> WORK TASK
Leaving out every picture, output the records below exactly as they are.
DATA SECTION below:
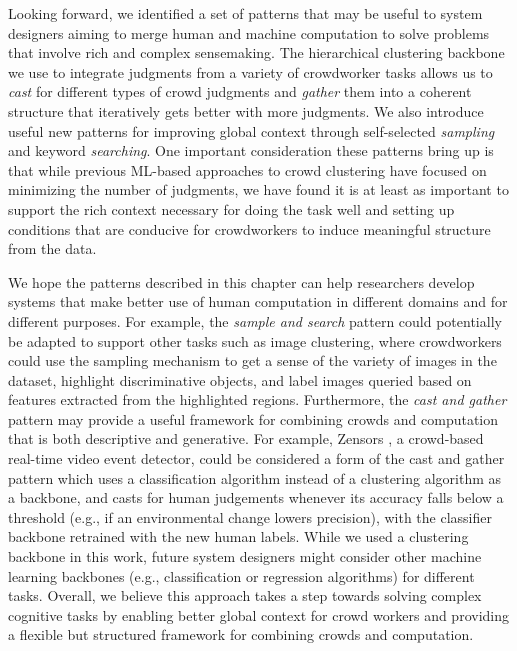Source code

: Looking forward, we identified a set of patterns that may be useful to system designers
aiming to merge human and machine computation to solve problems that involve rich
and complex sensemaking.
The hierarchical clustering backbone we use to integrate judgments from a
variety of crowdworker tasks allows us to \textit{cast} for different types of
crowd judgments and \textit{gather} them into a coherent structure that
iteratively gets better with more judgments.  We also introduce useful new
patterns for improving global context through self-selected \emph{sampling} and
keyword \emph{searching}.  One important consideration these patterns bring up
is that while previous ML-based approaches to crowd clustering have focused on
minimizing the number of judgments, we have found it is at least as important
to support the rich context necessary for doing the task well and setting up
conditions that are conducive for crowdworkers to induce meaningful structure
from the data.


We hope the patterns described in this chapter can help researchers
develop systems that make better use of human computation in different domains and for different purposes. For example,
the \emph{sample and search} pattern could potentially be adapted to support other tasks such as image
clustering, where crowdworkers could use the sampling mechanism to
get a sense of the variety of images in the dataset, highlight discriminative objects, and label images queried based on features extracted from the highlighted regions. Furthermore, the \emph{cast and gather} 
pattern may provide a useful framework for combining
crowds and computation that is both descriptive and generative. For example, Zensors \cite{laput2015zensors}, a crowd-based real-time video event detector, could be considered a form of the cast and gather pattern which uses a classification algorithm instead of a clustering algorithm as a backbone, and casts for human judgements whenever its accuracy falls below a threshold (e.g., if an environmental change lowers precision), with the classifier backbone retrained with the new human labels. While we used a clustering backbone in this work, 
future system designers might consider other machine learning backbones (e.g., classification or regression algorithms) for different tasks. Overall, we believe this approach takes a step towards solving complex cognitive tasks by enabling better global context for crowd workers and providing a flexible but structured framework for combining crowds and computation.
End of DATA SECTION.
> ANSWER FOR THIS EXERCISE
Source code

: Looking forward, we identified a set of patterns that may be useful to system designers
aiming to merge human and machine computation to solve problems that involve rich
and complex sensemaking.
The hierarchical clustering backbone we use to integrate judgments from a
variety of crowdworker tasks allows us to \textit{cast} for different types of
crowd judgments and \textit{gather} them into a coherent structure that
iteratively gets better with more judgments.  We also introduce useful new
patterns for improving global context through self-selected \emph{sampling} and
keyword \emph{searching}.  One important consideration these patterns bring up
is that while previous ML-based approaches to crowd clustering have focused on
minimizing the number of judgments, we have found it is at least as important
to support the rich context necessary for doing the task well and setting up
conditions that are conducive for crowdworkers to induce meaningful structure
from the data.


We hope the patterns described in this chapter can help researchers
develop systems that make better use of human computation in different domains and for different purposes. For example,
the \emph{sample and search} pattern could potentially be adapted to support other tasks such as image
clustering, where crowdworkers could use the sampling mechanism to
get a sense of the variety of images in the dataset, highlight discriminative objects, and label images queried based on features extracted from the highlighted regions. Furthermore, the \emph{cast and gather} 
pattern may provide a useful framework for combining
crowds and computation that is both descriptive and generative. For example, Zensors \cite{laput2015zensors}, a crowd-based real-time video event detector, could be considered a form of the cast and gather pattern which uses a classification algorithm instead of a clustering algorithm as a backbone, and casts for human judgements whenever its accuracy falls below a threshold (e.g., if an environmental change lowers precision), with the classifier backbone retrained with the new human labels. While we used a clustering backbone in this work, 
future system designers might consider other machine learning backbones (e.g., classification or regression algorithms) for different tasks. Overall, we believe this approach takes a step towards solving complex cognitive tasks by enabling better global context for crowd workers and providing a flexible but structured framework for combining crowds and computation.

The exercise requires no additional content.